--- DATA TO USE Enclosed Below ---

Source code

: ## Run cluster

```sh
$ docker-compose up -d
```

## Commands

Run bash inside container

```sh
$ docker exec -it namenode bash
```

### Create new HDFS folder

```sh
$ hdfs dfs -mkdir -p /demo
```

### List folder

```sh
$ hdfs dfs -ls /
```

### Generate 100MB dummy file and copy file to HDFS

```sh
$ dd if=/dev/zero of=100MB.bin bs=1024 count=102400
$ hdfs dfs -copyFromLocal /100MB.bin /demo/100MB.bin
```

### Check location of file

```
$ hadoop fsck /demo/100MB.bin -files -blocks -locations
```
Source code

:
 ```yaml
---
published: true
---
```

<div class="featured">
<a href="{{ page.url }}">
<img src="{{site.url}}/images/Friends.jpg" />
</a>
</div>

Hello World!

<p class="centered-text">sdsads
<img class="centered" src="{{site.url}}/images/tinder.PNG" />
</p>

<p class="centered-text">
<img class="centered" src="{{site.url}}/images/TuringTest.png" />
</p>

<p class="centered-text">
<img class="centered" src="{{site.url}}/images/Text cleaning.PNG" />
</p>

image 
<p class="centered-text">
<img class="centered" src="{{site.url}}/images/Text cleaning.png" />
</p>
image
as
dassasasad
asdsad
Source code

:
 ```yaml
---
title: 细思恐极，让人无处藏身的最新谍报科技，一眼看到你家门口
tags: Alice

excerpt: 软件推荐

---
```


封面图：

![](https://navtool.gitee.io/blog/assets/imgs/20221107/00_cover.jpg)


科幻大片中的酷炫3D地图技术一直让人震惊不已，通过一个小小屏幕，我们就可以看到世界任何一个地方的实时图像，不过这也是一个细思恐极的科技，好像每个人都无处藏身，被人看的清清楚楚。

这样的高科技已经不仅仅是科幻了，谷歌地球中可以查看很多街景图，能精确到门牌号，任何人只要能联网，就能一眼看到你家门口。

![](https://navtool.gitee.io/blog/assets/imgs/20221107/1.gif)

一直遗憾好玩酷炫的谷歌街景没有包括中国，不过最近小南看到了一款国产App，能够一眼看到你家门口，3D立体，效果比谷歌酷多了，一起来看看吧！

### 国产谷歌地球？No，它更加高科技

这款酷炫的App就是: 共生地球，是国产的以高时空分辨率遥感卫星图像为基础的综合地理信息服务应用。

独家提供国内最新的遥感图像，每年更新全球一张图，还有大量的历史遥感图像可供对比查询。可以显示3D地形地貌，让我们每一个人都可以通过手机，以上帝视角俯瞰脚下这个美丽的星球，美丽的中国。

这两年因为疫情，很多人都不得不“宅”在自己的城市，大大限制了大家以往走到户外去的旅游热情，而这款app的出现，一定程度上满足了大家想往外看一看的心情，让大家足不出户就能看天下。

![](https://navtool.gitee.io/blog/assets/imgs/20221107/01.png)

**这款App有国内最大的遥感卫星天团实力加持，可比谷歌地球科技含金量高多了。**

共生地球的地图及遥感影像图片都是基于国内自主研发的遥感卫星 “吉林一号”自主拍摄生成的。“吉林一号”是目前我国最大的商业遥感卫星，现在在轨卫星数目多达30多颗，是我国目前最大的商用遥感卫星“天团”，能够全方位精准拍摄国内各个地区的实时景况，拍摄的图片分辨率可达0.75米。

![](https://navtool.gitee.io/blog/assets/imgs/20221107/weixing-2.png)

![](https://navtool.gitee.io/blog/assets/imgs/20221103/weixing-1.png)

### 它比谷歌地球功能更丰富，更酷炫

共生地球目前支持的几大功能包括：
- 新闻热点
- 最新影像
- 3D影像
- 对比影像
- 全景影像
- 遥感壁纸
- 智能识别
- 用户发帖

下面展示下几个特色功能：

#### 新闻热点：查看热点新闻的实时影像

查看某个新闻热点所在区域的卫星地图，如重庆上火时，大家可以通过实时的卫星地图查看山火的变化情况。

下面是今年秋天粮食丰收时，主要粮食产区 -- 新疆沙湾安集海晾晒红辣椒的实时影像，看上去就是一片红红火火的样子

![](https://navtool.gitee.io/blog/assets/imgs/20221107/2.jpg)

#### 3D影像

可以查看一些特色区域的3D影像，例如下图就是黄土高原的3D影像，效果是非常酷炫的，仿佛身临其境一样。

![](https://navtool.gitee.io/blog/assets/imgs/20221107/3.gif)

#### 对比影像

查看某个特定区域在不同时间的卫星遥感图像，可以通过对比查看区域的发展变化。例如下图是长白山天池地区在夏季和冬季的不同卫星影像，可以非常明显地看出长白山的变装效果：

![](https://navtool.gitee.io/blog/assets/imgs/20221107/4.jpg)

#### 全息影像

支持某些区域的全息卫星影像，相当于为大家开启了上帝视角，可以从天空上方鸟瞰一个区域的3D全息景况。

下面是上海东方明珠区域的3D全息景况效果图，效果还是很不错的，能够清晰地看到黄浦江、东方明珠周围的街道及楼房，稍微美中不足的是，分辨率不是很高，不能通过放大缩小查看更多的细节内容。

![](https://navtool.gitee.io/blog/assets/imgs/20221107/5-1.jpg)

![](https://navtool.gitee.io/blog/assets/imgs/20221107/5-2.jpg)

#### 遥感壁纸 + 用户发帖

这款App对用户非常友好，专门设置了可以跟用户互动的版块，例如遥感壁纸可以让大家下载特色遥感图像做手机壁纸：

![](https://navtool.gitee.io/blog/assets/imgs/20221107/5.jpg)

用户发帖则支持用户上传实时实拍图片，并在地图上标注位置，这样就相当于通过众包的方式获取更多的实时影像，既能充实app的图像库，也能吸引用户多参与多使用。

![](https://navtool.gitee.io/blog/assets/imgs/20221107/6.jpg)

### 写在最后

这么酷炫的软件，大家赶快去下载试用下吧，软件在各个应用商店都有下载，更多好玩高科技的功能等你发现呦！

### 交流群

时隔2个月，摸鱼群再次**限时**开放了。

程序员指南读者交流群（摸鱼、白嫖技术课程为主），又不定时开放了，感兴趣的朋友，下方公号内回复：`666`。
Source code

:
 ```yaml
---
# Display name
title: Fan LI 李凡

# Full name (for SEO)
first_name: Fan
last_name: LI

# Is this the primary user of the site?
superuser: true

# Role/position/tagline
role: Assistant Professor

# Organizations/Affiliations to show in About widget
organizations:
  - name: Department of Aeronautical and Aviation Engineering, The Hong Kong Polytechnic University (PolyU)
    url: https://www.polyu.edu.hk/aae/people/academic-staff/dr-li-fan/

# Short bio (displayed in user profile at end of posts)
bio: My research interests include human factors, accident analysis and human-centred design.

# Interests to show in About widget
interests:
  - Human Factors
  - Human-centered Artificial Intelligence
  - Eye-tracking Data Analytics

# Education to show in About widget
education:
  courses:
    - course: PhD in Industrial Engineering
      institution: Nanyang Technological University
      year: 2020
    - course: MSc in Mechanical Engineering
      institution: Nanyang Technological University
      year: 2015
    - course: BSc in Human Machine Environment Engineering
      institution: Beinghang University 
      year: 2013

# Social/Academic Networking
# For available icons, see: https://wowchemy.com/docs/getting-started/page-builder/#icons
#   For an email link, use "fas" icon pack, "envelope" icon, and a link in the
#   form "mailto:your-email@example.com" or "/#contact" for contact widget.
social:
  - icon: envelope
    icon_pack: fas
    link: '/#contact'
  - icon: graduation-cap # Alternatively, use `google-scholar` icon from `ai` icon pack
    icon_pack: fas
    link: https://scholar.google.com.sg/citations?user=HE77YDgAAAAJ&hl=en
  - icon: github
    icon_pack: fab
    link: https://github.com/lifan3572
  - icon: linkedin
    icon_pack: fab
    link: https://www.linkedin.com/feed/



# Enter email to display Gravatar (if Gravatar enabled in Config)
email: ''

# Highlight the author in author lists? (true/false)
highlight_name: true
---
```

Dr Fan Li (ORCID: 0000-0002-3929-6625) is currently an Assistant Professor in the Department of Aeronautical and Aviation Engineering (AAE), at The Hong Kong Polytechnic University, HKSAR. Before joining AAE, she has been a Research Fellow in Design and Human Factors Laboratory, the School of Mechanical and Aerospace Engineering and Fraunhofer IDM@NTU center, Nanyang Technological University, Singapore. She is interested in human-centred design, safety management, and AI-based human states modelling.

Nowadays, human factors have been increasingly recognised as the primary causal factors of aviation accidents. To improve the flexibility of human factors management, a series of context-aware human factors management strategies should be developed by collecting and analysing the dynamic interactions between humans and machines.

--- End of Enclosed DATA TO USE ---
--- DATA TO USE Enclosed Below ---

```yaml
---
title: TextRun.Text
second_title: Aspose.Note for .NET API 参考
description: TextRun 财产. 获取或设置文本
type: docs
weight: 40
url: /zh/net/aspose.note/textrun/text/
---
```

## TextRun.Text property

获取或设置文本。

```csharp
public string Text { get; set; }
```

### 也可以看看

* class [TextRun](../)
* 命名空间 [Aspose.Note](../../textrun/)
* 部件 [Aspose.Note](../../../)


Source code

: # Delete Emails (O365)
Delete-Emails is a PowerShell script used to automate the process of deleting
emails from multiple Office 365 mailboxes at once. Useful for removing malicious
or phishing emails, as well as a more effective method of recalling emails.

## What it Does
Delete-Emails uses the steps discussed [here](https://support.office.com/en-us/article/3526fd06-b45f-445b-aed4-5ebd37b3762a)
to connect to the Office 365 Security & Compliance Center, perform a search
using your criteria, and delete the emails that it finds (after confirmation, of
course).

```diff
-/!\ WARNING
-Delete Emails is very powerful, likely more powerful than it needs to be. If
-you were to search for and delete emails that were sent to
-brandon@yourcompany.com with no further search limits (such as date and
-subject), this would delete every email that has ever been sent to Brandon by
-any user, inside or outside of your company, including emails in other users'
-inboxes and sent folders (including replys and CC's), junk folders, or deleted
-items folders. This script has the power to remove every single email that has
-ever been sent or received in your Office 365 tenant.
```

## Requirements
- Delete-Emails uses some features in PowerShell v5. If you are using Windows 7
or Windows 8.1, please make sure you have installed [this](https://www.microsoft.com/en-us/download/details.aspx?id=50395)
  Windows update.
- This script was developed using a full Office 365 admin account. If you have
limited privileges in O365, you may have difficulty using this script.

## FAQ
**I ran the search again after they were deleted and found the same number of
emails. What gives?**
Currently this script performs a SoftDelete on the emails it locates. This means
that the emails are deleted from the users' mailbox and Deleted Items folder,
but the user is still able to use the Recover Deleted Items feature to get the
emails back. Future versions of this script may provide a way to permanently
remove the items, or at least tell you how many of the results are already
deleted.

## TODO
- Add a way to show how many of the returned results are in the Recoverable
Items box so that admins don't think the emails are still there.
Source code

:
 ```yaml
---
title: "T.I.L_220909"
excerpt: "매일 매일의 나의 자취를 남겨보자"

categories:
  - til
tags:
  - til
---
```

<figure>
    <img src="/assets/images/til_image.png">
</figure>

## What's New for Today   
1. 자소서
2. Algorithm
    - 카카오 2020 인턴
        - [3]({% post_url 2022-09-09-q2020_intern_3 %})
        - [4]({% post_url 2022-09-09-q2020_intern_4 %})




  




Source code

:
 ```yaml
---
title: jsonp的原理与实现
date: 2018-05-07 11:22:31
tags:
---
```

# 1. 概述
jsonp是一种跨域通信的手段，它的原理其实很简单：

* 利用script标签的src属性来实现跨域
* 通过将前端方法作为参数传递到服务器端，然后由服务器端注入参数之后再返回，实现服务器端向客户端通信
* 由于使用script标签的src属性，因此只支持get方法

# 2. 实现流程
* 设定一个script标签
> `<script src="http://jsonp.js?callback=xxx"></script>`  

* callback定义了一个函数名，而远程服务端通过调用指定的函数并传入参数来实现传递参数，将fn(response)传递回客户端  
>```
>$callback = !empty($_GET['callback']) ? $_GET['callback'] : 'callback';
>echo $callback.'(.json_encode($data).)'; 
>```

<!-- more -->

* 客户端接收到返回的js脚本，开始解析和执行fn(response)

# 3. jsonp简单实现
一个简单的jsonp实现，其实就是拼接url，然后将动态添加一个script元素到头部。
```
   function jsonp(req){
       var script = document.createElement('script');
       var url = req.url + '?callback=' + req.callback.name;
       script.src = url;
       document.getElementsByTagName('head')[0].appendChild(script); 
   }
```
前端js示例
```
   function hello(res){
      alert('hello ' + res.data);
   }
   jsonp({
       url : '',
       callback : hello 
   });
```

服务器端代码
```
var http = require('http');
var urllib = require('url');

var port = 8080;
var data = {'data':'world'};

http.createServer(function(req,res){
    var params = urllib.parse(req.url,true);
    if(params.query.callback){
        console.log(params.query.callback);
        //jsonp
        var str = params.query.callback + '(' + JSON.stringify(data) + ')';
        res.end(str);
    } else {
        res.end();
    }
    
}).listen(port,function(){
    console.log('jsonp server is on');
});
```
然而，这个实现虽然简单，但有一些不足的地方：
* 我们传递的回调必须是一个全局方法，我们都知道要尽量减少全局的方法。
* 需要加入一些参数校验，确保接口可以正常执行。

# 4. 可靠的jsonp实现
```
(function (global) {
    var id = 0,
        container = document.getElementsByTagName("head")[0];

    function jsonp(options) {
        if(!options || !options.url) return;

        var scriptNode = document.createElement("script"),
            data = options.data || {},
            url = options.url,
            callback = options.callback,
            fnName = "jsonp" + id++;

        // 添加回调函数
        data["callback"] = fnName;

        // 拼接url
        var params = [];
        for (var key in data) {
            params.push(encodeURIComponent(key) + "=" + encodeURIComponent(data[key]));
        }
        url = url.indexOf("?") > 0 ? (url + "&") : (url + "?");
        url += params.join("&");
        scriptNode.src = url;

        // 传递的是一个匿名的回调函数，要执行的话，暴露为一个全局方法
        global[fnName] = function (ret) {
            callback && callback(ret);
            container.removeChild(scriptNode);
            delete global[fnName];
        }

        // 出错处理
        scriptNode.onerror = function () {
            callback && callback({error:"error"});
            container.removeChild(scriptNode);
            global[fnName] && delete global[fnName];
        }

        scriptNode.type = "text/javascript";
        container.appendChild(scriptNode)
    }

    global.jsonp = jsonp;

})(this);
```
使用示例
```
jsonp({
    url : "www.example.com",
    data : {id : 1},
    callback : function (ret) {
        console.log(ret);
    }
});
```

--- End of Enclosed DATA TO USE ---

**PROBLEM DESCRIPTION:** From the entries above, select each line containing the string "Aeronautical".

**RESPONSE TO THE TASK:**
  - name: Department of Aeronautical and Aviation Engineering, The Hong Kong Polytechnic University (PolyU)
Dr Fan Li (ORCID: 0000-0002-3929-6625) is currently an Assistant Professor in the Department of Aeronautical and Aviation Engineering (AAE), at The Hong Kong Polytechnic University, HKSAR. Before joining AAE, she has been a Research Fellow in Design and Human Factors Laboratory, the School of Mechanical and Aerospace Engineering and Fraunhofer IDM@NTU center, Nanyang Technological University, Singapore. She is interested in human-centred design, safety management, and AI-based human states modelling.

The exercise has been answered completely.